Maybe next time you'll be popular. Maybe people will think you're pretty, or that you have the coolest clothes. Maybe they'll have horses. Your friend Becky loved horses. You miss Becky. She never writes anymore. Maybe they'll have braces. You like braces. You've never had them. Maybe they will love you immediately and take you right in. Or maybe they will hate you and make you sit at the fat-kid table again. Maybe they'll have other boys pretend to like you and ask you out and wait until you say yes and then all start laughing in the cafeteria, and even the lunch lady laughs because there's no way that boy was really asking you out and she has a sad and lonely life and her only entertainment now is watching young children be horrible to each other.

You can pretend to be blind in the new school. Or deaf. Pretend you don't understand English. Or you can be British. Or in a wheelchair. Find some reason that they don't have to talk to you, and even if they want to talk to you, you'll act very noble and say you can't talk to them. You're too busy, or too important, or too British.
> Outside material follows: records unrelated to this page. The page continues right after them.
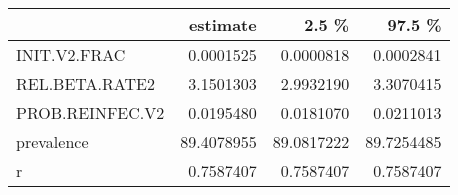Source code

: 
\begin{tabular}{l|r|r|r}
\hline
  & estimate & 2.5 \% & 97.5 \%\\
\hline
INIT.V2.FRAC & 0.0001525 & 0.0000818 & 0.0002841\\
\hline
REL.BETA.RATE2 & 3.1501303 & 2.9932190 & 3.3070415\\
\hline
PROB.REINFEC.V2 & 0.0195480 & 0.0181070 & 0.0211013\\
\hline
prevalence & 89.4078955 & 89.0817222 & 89.7254485\\
\hline
r & 0.7587407 & 0.7587407 & 0.7587407\\
\hline
\end{tabular}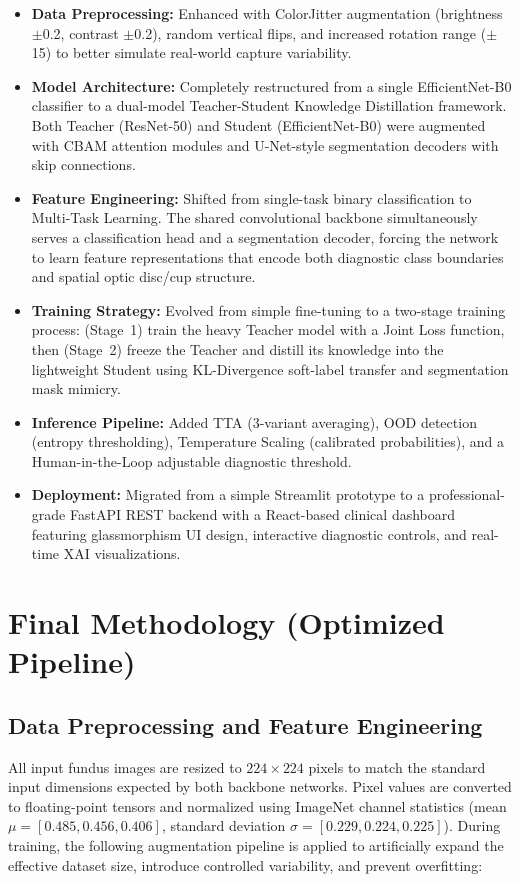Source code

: \documentclass[conference]{IEEEtran}
\begin{document}
\begin{itemize}
    \item \textbf{Data Preprocessing:} Enhanced with ColorJitter augmentation (brightness $\pm$0.2, contrast $\pm$0.2), random vertical flips, and increased rotation range ($\pm$15\textdegree) to better simulate real-world capture variability.
    \item \textbf{Model Architecture:} Completely restructured from a single EfficientNet-B0 classifier to a dual-model Teacher-Student Knowledge Distillation framework. Both Teacher (ResNet-50) and Student (EfficientNet-B0) were augmented with CBAM attention modules and U-Net-style segmentation decoders with skip connections.
    \item \textbf{Feature Engineering:} Shifted from single-task binary classification to Multi-Task Learning. The shared convolutional backbone simultaneously serves a classification head and a segmentation decoder, forcing the network to learn feature representations that encode both diagnostic class boundaries and spatial optic disc/cup structure.
    \item \textbf{Training Strategy:} Evolved from simple fine-tuning to a two-stage training process: (Stage~1) train the heavy Teacher model with a Joint Loss function, then (Stage~2) freeze the Teacher and distill its knowledge into the lightweight Student using KL-Divergence soft-label transfer and segmentation mask mimicry.
    \item \textbf{Inference Pipeline:} Added TTA (3-variant averaging), OOD detection (entropy thresholding), Temperature Scaling (calibrated probabilities), and a Human-in-the-Loop adjustable diagnostic threshold.
    \item \textbf{Deployment:} Migrated from a simple Streamlit prototype to a professional-grade FastAPI REST backend with a React-based clinical dashboard featuring glassmorphism UI design, interactive diagnostic controls, and real-time XAI visualizations.
\end{itemize}

\section{Final Methodology (Optimized Pipeline)}

\subsection{Data Preprocessing and Feature Engineering}
All input fundus images are resized to $224 \times 224$ pixels to match the standard input dimensions expected by both backbone networks. Pixel values are converted to floating-point tensors and normalized using ImageNet channel statistics (mean $\mu = [0.485, 0.456, 0.406]$, standard deviation $\sigma = [0.229, 0.224, 0.225]$). During training, the following augmentation pipeline is applied to artificially expand the effective dataset size, introduce controlled variability, and prevent overfitting:
\end{document}
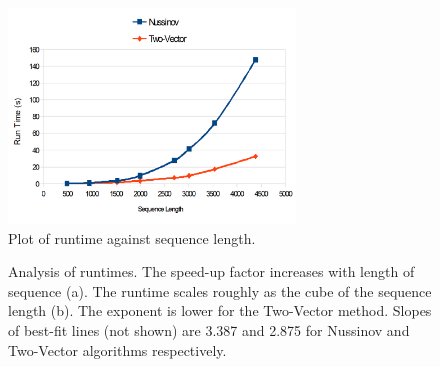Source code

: \documentclass[journal]{IEEEtran}
\begin{document}
\begin{figure}[h]
\centering
\includegraphics[width=3.0in]{fig3_1}%

\caption{Plot of runtime against sequence length.}
\label{runtime}
\end{figure}

\begin{figure}[t]
\centering
{}
\hfil
{}
\caption{Analysis of runtimes. The speed-up factor increases with length of sequence (a). The runtime scales roughly as the cube of the sequence length (b). The exponent is lower for the Two-Vector method. Slopes of best-fit lines (not shown) are 3.387 and 2.875 for Nussinov and Two-Vector algorithms respectively.}
\label{runtime_analysis}
\end{figure}
%
\end{document}
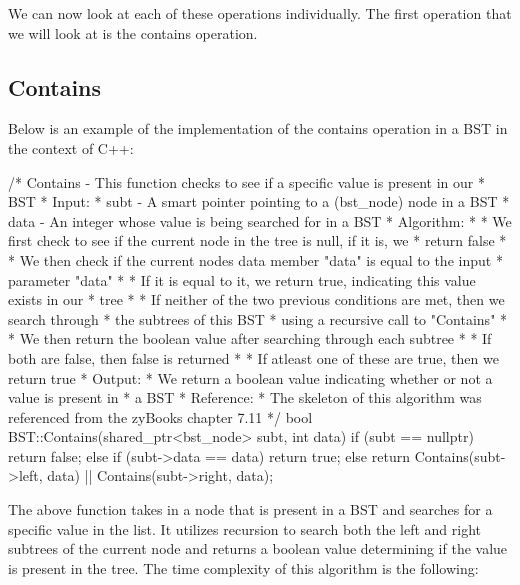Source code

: We can now look at each of these operations individually. The first operation that we will look at is the contains operation.

\begin{highlight}

\subsection*{Contains}

Below is an example of the implementation of the contains operation in a BST in the context of C++:

\begin{code}
/*  Contains - This function checks to see if a specific value is present in our 
*              BST
*   Input:
*     subt - A smart pointer pointing to a (bst_node) node in a BST
*     data - An integer whose value is being searched for in a BST
*   Algorithm:
*     * We first check to see if the current node in the tree is null, if it is, we 
*       return false
*     * We then check if the current nodes data member "data" is equal to the input 
*       parameter "data"
*       * If it is equal to it, we return true, indicating this value exists in our 
*         tree
*     * If neither of the two previous conditions are met, then we search through 
*       the subtrees of this BST
*       using a recursive call to "Contains"
*       * We then return the boolean value after searching through each subtree
*         * If both are false, then false is returned
*         * If atleast one of these are true, then we return true
*   Output:
*     We return a boolean value indicating whether or not a value is present in 
*     a BST
*   Reference:
*     The skeleton of this algorithm was referenced from the zyBooks chapter 7.11
*/
bool BST::Contains(shared_ptr<bst_node> subt, int data){
    if (subt == nullptr) {
        return false;
    }
    else if (subt->data == data) {
        return true;
    }
    else {
        return Contains(subt->left, data) || Contains(subt->right, data);
    }
}
\end{code}

The above function takes in a node that is present in a BST and searches for a specific value in the list. It utilizes recursion to search both the left and right subtrees of the current node and
returns a boolean value determining if the value is present in the tree. The time complexity of this algorithm is the following: \newline


\end{highlight}
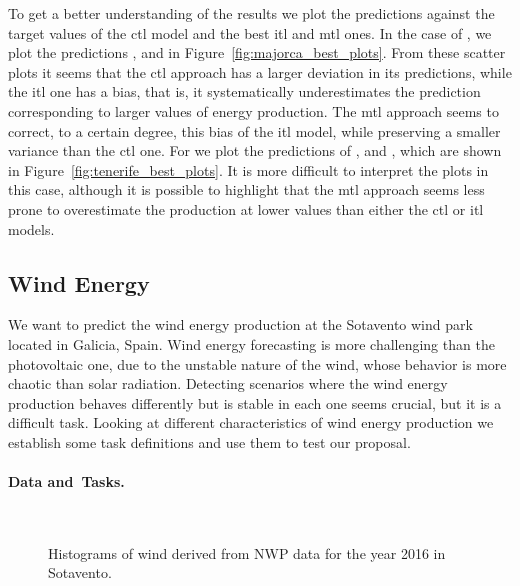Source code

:%
To get a better understanding of the results we plot the predictions against the target values of the \acrshort{ctl} model and the best \acrshort{itl} and \acrshort{mtl} ones.
%
In the case of , we plot the predictions ,  and  in Figure~\ref{fig:majorca_best_plots}.
From these scatter plots it seems that the \acrshort{ctl} approach has a larger deviation in its predictions, while the \acrshort{itl} one has a bias, that is, it systematically underestimates the prediction corresponding to larger values of energy production.
The \acrshort{mtl} approach seems to correct, to a certain degree, this bias of the \acrshort{itl} model, while preserving a smaller variance than the \acrshort{ctl} one.
%
For  we plot the predictions of ,  and , which are shown in Figure~\ref{fig:tenerife_best_plots}.
It is more difficult to interpret the plots in this case, although it is possible to highlight that the \acrshort{mtl} approach seems less prone to overestimate the production at lower values than either the \acrshort{ctl} or \acrshort{itl} models.







\subsection{Wind Energy}
We want to predict the wind energy production at the Sotavento wind park located in Galicia, Spain.
Wind energy forecasting is more challenging than the photovoltaic one, due to the unstable nature of the wind, whose behavior is more chaotic than solar radiation. Detecting scenarios where the wind energy production behaves differently but is stable in each one seems crucial, but it is a difficult task. Looking at different characteristics of wind energy production we establish some task definitions and use them to test our proposal. 

\paragraph*{Data and~Tasks.\\}

\begin{figure}[t!]
    \centering%
    \quad%
    \\
 \caption{\label{fig:wind_task_def} Histograms of wind derived from NWP data for the year 2016 in Sotavento.}
\end{figure}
Maybe the new school will burn down on your first day and you'll never have to go there again and you can sit at home with your college textbooks, apply to Harvard, get in, and be the youngest kid ever in college. People will throw words at you like “genius” and “charming.” You won't have to remember that time everyone in class got a thesaurus and had to write words about you they had never learned before on a paper plate with your name on it. And since they didn't know what they were saying and you did, your heart broke when you got your paper plate back and it said, “precocious,” “abnormal,” “freak,” “pretentious,” and “egotistic.” You turn to the kid in front of you as he studies his plate and asks you what
corpulent
means. You realize that maybe he's better off not knowing. You hate everyone there and you hate the stupid teacher for giving such a dangerous assignment.

You're going to start over and over and over. It's always the same, but the faces are different. The names are different. The pain and the fear are the same.

Hey, new kid. Don't get too attached.